Troisième édition : « Participation politique des femmes et mouvement féminin dans le contexte des élections et de la décentralisation en République démocratique du Congo » ; ainsi que la quatrième édition qui a tourné autour du thème: « Pour une intégration effective du genre dans la réponse humanitaire ».

Appuyer l’assistance humanitaire à travers l’implication du gouvernement et des partenaires techniques et financiers ; partager les informations sur l’humanitaire pour corriger les irrégularités dans la géolocalisation des interventions ;  élaborer un répertoire des instruments à ratifier pour un plaidoyer au niveau de différentes institutions, en particulier le Parlement ; parler de l’éducation qui semble être reléguée à un besoin secondaire, alors qu’elle prend chaque jour d’importance dans les contextes de crise humanitaire.

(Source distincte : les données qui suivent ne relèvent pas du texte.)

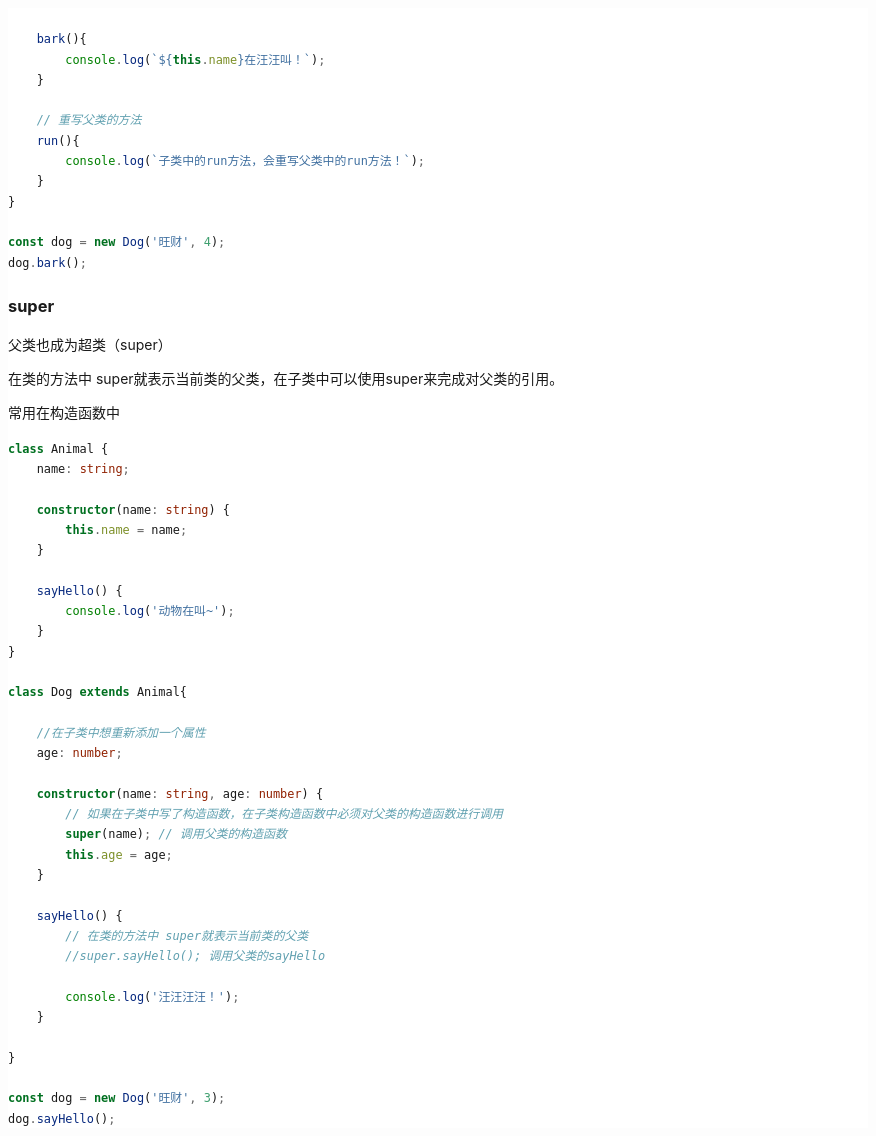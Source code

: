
 ```typescript

    bark(){
        console.log(`${this.name}在汪汪叫！`);
    }
 
    // 重写父类的方法
    run(){
        console.log(`子类中的run方法，会重写父类中的run方法！`);
    }
}

const dog = new Dog('旺财', 4);
dog.bark();
```

### super

父类也成为超类（super）

在类的方法中 super就表示当前类的父类，在子类中可以使用super来完成对父类的引用。

常用在构造函数中

```typescript
class Animal {
    name: string;

    constructor(name: string) {
        this.name = name;
    }

    sayHello() {
        console.log('动物在叫~');
    }
}

class Dog extends Animal{

    //在子类中想重新添加一个属性
    age: number;

    constructor(name: string, age: number) {
        // 如果在子类中写了构造函数，在子类构造函数中必须对父类的构造函数进行调用
        super(name); // 调用父类的构造函数
        this.age = age;
    }

    sayHello() {
        // 在类的方法中 super就表示当前类的父类
        //super.sayHello(); 调用父类的sayHello

        console.log('汪汪汪汪！');
    }

}

const dog = new Dog('旺财', 3);
dog.sayHello();
```
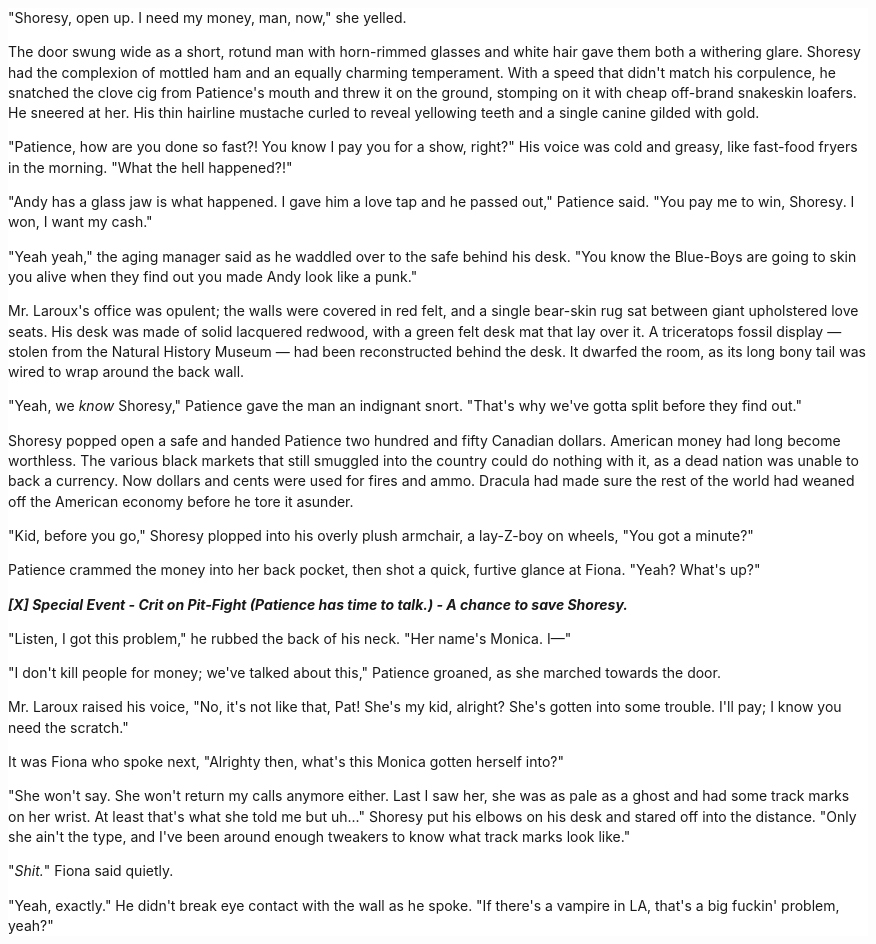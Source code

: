"Shoresy, open up. I need my money, man, now," she yelled.

The door swung wide as a short, rotund man with horn-rimmed glasses and white hair gave them both a withering glare. Shoresy had the complexion of mottled ham and an equally charming temperament. With a speed that didn't match his corpulence, he snatched the clove cig from Patience's mouth and threw it on the ground, stomping on it with cheap off-brand snakeskin loafers. He sneered at her. His thin hairline mustache curled to reveal yellowing teeth and a single canine gilded with gold.

"Patience, how are you done so fast?! You know I pay you for a show, right?" His voice was cold and greasy, like fast-food fryers in the morning. "What the hell happened?!"

"Andy has a glass jaw is what happened. I gave him a love tap and he passed out," Patience said. "You pay me to win, Shoresy. I won, I want my cash."

"Yeah yeah," the aging manager said as he waddled over to the safe behind his desk. "You know the Blue-Boys are going to skin you alive when they find out you made Andy look like a punk."

Mr. Laroux's office was opulent; the walls were covered in red felt, and a single bear-skin rug sat between giant upholstered love seats. His desk was made of solid lacquered redwood, with a green felt desk mat that lay over it. A triceratops fossil display — stolen from the Natural History Museum — had been reconstructed behind the desk. It dwarfed the room, as its long bony tail was wired to wrap around the back wall.

"Yeah, we *know* Shoresy," Patience gave the man an indignant snort. "That's why we've gotta split before they find out."

Shoresy popped open a safe and handed Patience two hundred and fifty Canadian dollars. American money had long become worthless. The various black markets that still smuggled into the country could do nothing with it, as a dead nation was unable to back a currency. Now dollars and cents were used for fires and ammo. Dracula had made sure the rest of the world had weaned off the American economy before he tore it asunder.

"Kid, before you go," Shoresy plopped into his overly plush armchair, a lay-Z-boy on wheels, "You got a minute?"

Patience crammed the money into her back pocket, then shot a quick, furtive glance at Fiona. "Yeah? What's up?"

***[X] Special Event - Crit on Pit-Fight (Patience has time to talk.) - A chance to save Shoresy.***

"Listen, I got this problem," he rubbed the back of his neck. "Her name's Monica. I—"

"I don't kill people for money; we've talked about this," Patience groaned, as she marched towards the door.

Mr. Laroux raised his voice, "No, it's not like that, Pat! She's my kid, alright? She's gotten into some trouble. I'll pay; I know you need the scratch."

It was Fiona who spoke next, "Alrighty then, what's this Monica gotten herself into?"

"She won't say. She won't return my calls anymore either. Last I saw her, she was as pale as a ghost and had some track marks on her wrist. At least that's what she told me but uh..." Shoresy put his elbows on his desk and stared off into the distance. "Only she ain't the type, and I've been around enough tweakers to know what track marks look like."

"*Shit.*" Fiona said quietly.

"Yeah, exactly." He didn't break eye contact with the wall as he spoke. "If there's a vampire in LA, that's a big fuckin' problem, yeah?"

Quant à Mme Marie-Madeleine Kalala, membre de la Société civile, elle a émis son point de vue concernant la recommandation formulée par rapport à la participation effective de tous  à la promotion des droits de la femme pour un effet immédiat sur la promotion et le respect des droits de l’homme en général. Pour elle, cette recommandation reste toujours d’actualité. Il faut mettre un accent particulier et accentuer les activités de plaidoyer pour faire respecter les droits humains.

Aussi, a-t-elle ajouté, il faut demander au gouvernement d’inscrire dans ses politiques, la lutte contre la vulnérabilité et de débloquer un fonds pour les activités. « Savoir et savoir-faire, c’est ce qui ouvre les portes », a conclu la militante des droits de l’homme.

Signalons que les filles chercheuses du programme « la Pépinière » ont aussi rehaussé de leur présence cette cérémonie. Elles ont également saisi cette opportunité pour faire des témoignages.